However,
none of the above is why I pray for him.
I pray for him for another reason—two, in fact. First, I am thankful for Bart Ehrman, and
others like Marcus Borg and John Dominic Crossan who are fellow members in the “Jesus
Seminar” movement with Ehrman, because they compel me to study. Paul instructed Timothy to study diligently
so that he could proclaim the truth to those seeking it (2 Timothy 2:15). In a world that stands for nothing and
therefore falls for anything, I must continually evaluate my theology in light
of the Bible and the traditions of Christianity (both accepted and unaccepted). Therefore, when asked, I can give an answer
for what I believe (1 Peter 3:15-16). I
thank God for Bart Ehrman because he compels me to be a better student of
Scripture and history.
Second,
I pray for Bart Ehrman because I can see me in him.

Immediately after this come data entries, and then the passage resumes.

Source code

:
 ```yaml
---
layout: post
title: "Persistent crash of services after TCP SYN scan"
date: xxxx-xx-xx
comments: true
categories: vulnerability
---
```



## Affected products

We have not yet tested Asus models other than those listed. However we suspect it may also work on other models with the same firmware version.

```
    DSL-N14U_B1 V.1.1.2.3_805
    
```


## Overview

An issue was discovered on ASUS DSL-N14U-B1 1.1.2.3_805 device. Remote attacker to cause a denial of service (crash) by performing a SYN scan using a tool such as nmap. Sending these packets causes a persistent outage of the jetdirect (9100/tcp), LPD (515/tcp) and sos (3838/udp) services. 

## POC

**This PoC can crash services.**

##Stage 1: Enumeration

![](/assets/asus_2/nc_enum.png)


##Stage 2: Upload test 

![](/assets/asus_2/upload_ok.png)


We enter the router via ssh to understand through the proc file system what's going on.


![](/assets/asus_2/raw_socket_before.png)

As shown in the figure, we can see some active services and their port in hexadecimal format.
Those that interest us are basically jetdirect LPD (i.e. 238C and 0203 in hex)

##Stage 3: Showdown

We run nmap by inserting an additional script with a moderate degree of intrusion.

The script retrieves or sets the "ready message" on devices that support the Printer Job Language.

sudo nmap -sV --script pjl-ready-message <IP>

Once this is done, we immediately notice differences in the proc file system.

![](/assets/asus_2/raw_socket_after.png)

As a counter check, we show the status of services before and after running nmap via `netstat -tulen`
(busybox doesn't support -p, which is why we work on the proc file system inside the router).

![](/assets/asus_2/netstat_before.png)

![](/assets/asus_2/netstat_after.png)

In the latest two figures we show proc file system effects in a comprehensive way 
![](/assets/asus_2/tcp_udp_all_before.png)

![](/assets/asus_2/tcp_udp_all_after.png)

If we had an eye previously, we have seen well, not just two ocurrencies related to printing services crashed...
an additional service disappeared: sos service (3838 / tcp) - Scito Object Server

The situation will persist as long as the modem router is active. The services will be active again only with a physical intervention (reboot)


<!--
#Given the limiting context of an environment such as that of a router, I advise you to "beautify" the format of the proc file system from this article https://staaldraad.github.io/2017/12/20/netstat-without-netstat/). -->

I agree with Tom Long when he suggests that
Ehrman, in response to Ehrman’s book God’s
Problem, “misses God.”[1] Like Long, I think Ehrman wants to believe in
God and embrace the Christian faith. He certainly
spends his life in the Christian realm. Yet
he wants a Christian faith that presents God to him in a way that does not
insult his intelligence. To be honest, I
resonate deeply with this. I, too, have quietly
struggled long and hard with my faith, with how I understand God and
faith. I wonder what I would find if I really
plumbed the depths of my theology, if I listened to the “deep that calls to
deep” (Psalm 42:7). What would I find? Would it frighten me? Would I like what I find? Maybe there is nothing behind the curtain
after all. Unlike Ehrman, I am not
afraid of rejecting my faith in God. It means
too much to me. And this is why I pray
for Bart Ehrman—because I do hope he will, someday and in his own way, find his
way back home to the God who created him to be so passionately intelligent.
[1]Thomas G. Long, What Shall We Say? Evil, Suffering, and the
Crisis of Faith (Grand Rapids, MI/Cambridge, UK: Eerdmans, 2011), 27.